◆ Work task:
Pictures are to be left out, and every entry repeated exactly.

◆ Listed records:
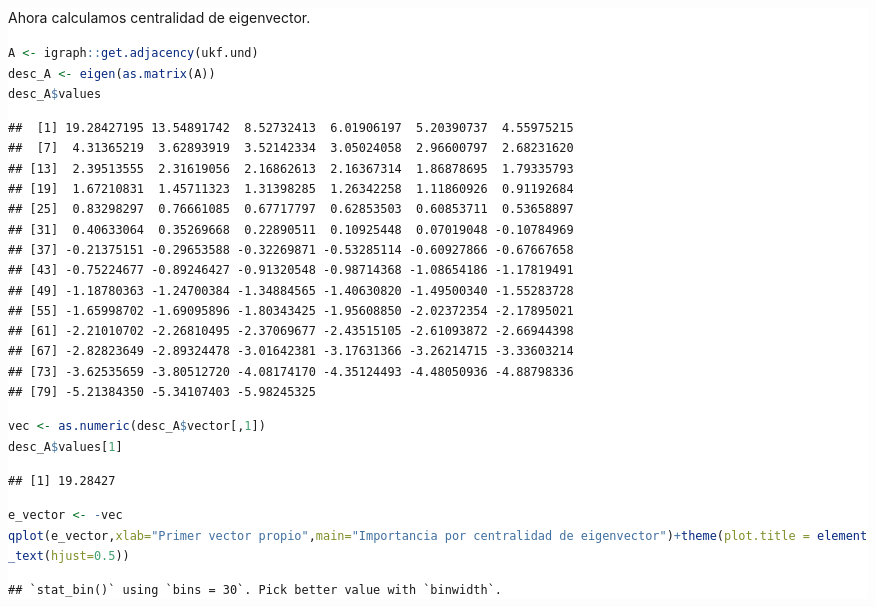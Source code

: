 

Ahora calculamos centralidad de eigenvector.


```r
A <- igraph::get.adjacency(ukf.und)
desc_A <- eigen(as.matrix(A))
desc_A$values
```

```
##  [1] 19.28427195 13.54891742  8.52732413  6.01906197  5.20390737  4.55975215
##  [7]  4.31365219  3.62893919  3.52142334  3.05024058  2.96600797  2.68231620
## [13]  2.39513555  2.31619056  2.16862613  2.16367314  1.86878695  1.79335793
## [19]  1.67210831  1.45711323  1.31398285  1.26342258  1.11860926  0.91192684
## [25]  0.83298297  0.76661085  0.67717797  0.62853503  0.60853711  0.53658897
## [31]  0.40633064  0.35269668  0.22890511  0.10925448  0.07019048 -0.10784969
## [37] -0.21375151 -0.29653588 -0.32269871 -0.53285114 -0.60927866 -0.67667658
## [43] -0.75224677 -0.89246427 -0.91320548 -0.98714368 -1.08654186 -1.17819491
## [49] -1.18780363 -1.24700384 -1.34884565 -1.40630820 -1.49500340 -1.55283728
## [55] -1.65998702 -1.69095896 -1.80343425 -1.95608850 -2.02372354 -2.17895021
## [61] -2.21010702 -2.26810495 -2.37069677 -2.43515105 -2.61093872 -2.66944398
## [67] -2.82823649 -2.89324478 -3.01642381 -3.17631366 -3.26214715 -3.33603214
## [73] -3.62535659 -3.80512720 -4.08174170 -4.35124493 -4.48050936 -4.88798336
## [79] -5.21384350 -5.34107403 -5.98245325
```


```r
vec <- as.numeric(desc_A$vector[,1])
desc_A$values[1]
```

```
## [1] 19.28427
```

```r
e_vector <- -vec
qplot(e_vector,xlab="Primer vector propio",main="Importancia por centralidad de eigenvector")+theme(plot.title = element_text(hjust=0.5))
```

```
## `stat_bin()` using `bins = 30`. Pick better value with `binwidth`.
```

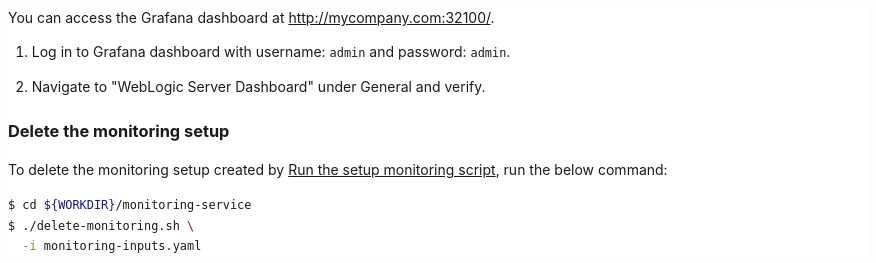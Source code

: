 You can access the Grafana dashboard at http://mycompany.com:32100/.

1. Log in to Grafana dashboard with username: `admin` and password: `admin`.

1. Navigate to "WebLogic Server Dashboard" under General and verify.

### Delete the monitoring setup

To delete the monitoring setup created by [Run the setup monitoring script](#run-the-setup-monitoring-script), run the below command:

```bash
$ cd ${WORKDIR}/monitoring-service
$ ./delete-monitoring.sh \
  -i monitoring-inputs.yaml
```
	
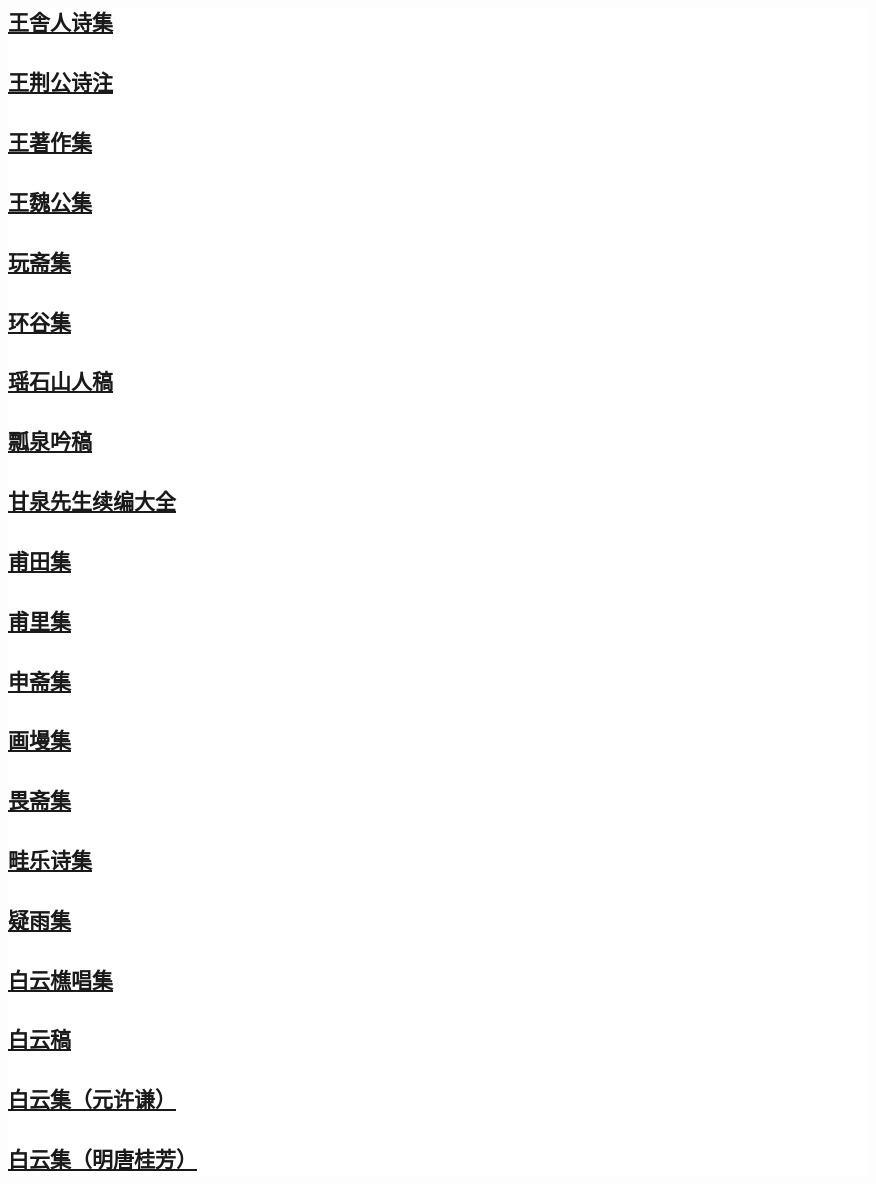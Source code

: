 ## [王舎人诗集](集藏\四库别集\王舎人诗集)

## [王荆公诗注](集藏\四库别集\王荆公诗注)

## [王著作集](集藏\四库别集\王著作集)

## [王魏公集](集藏\四库别集\王魏公集)

## [玩斋集](集藏\四库别集\玩斋集)

## [环谷集](集藏\四库别集\环谷集)

## [瑶石山人稿](集藏\四库别集\瑶石山人稿)

## [瓢泉吟稿](集藏\四库别集\瓢泉吟稿)

## [甘泉先生续编大全](集藏\四库别集\甘泉先生续编大全)

## [甫田集](集藏\四库别集\甫田集)

## [甫里集](集藏\四库别集\甫里集)

## [申斋集](集藏\四库别集\申斋集)

## [画墁集](集藏\四库别集\画墁集)

## [畏斋集](集藏\四库别集\畏斋集)

## [畦乐诗集](集藏\四库别集\畦乐诗集)

## [疑雨集](集藏\四库别集\疑雨集)

## [白云樵唱集](集藏\四库别集\白云樵唱集)

## [白云稿](集藏\四库别集\白云稿)

## [白云集（元许谦）](集藏\四库别集\白云集（元许谦）)

## [白云集（明唐桂芳）](集藏\四库别集\白云集（明唐桂芳）)
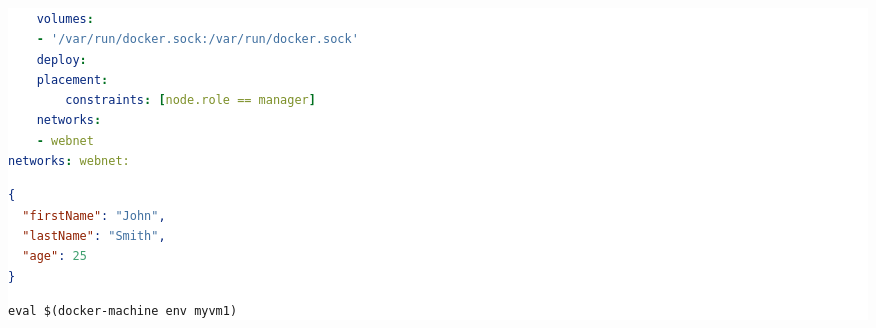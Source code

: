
 ```yaml
    volumes:
    - '/var/run/docker.sock:/var/run/docker.sock'
    deploy:
    placement:
        constraints: [node.role == manager]
    networks:
    - webnet
networks: webnet:
```

```json
{
  "firstName": "John",
  "lastName": "Smith",
  "age": 25
}
```

```shell
eval $(docker-machine env myvm1)
```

◆ Answer space:
Source code

: 

Ahora calculamos centralidad de eigenvector.


```r
A <- igraph::get.adjacency(ukf.und)
desc_A <- eigen(as.matrix(A))
desc_A$values
```

```
##  [1] 19.28427195 13.54891742  8.52732413  6.01906197  5.20390737  4.55975215
##  [7]  4.31365219  3.62893919  3.52142334  3.05024058  2.96600797  2.68231620
## [13]  2.39513555  2.31619056  2.16862613  2.16367314  1.86878695  1.79335793
## [19]  1.67210831  1.45711323  1.31398285  1.26342258  1.11860926  0.91192684
## [25]  0.83298297  0.76661085  0.67717797  0.62853503  0.60853711  0.53658897
## [31]  0.40633064  0.35269668  0.22890511  0.10925448  0.07019048 -0.10784969
## [37] -0.21375151 -0.29653588 -0.32269871 -0.53285114 -0.60927866 -0.67667658
## [43] -0.75224677 -0.89246427 -0.91320548 -0.98714368 -1.08654186 -1.17819491
## [49] -1.18780363 -1.24700384 -1.34884565 -1.40630820 -1.49500340 -1.55283728
## [55] -1.65998702 -1.69095896 -1.80343425 -1.95608850 -2.02372354 -2.17895021
## [61] -2.21010702 -2.26810495 -2.37069677 -2.43515105 -2.61093872 -2.66944398
## [67] -2.82823649 -2.89324478 -3.01642381 -3.17631366 -3.26214715 -3.33603214
## [73] -3.62535659 -3.80512720 -4.08174170 -4.35124493 -4.48050936 -4.88798336
## [79] -5.21384350 -5.34107403 -5.98245325
```


```r
vec <- as.numeric(desc_A$vector[,1])
desc_A$values[1]
```

```
## [1] 19.28427
```

```r
e_vector <- -vec
qplot(e_vector,xlab="Primer vector propio",main="Importancia por centralidad de eigenvector")+theme(plot.title = element_text(hjust=0.5))
```

```
## `stat_bin()` using `bins = 30`. Pick better value with `binwidth`.
```

Source code

: You can access the Grafana dashboard at http://mycompany.com:32100/.

1. Log in to Grafana dashboard with username: `admin` and password: `admin`.

1. Navigate to "WebLogic Server Dashboard" under General and verify.

### Delete the monitoring setup

To delete the monitoring setup created by [Run the setup monitoring script](#run-the-setup-monitoring-script), run the below command:

```bash
$ cd ${WORKDIR}/monitoring-service
$ ./delete-monitoring.sh \
  -i monitoring-inputs.yaml
```
	
Source code

: ## [王舎人诗集](集藏\四库别集\王舎人诗集)

## [王荆公诗注](集藏\四库别集\王荆公诗注)

## [王著作集](集藏\四库别集\王著作集)

## [王魏公集](集藏\四库别集\王魏公集)

## [玩斋集](集藏\四库别集\玩斋集)

## [环谷集](集藏\四库别集\环谷集)

## [瑶石山人稿](集藏\四库别集\瑶石山人稿)

## [瓢泉吟稿](集藏\四库别集\瓢泉吟稿)

## [甘泉先生续编大全](集藏\四库别集\甘泉先生续编大全)

## [甫田集](集藏\四库别集\甫田集)

## [甫里集](集藏\四库别集\甫里集)

## [申斋集](集藏\四库别集\申斋集)

## [画墁集](集藏\四库别集\画墁集)

## [畏斋集](集藏\四库别集\畏斋集)

## [畦乐诗集](集藏\四库别集\畦乐诗集)

## [疑雨集](集藏\四库别集\疑雨集)

## [白云樵唱集](集藏\四库别集\白云樵唱集)

## [白云稿](集藏\四库别集\白云稿)

## [白云集（元许谦）](集藏\四库别集\白云集（元许谦）)

## [白云集（明唐桂芳）](集藏\四库别集\白云集（明唐桂芳）)
Source code

:
 ```yaml
    volumes:
    - '/var/run/docker.sock:/var/run/docker.sock'
    deploy:
    placement:
        constraints: [node.role == manager]
    networks:
    - webnet
networks: webnet:
```

```json
{
  "firstName": "John",
  "lastName": "Smith",
  "age": 25
}
```

```shell
eval $(docker-machine env myvm1)
```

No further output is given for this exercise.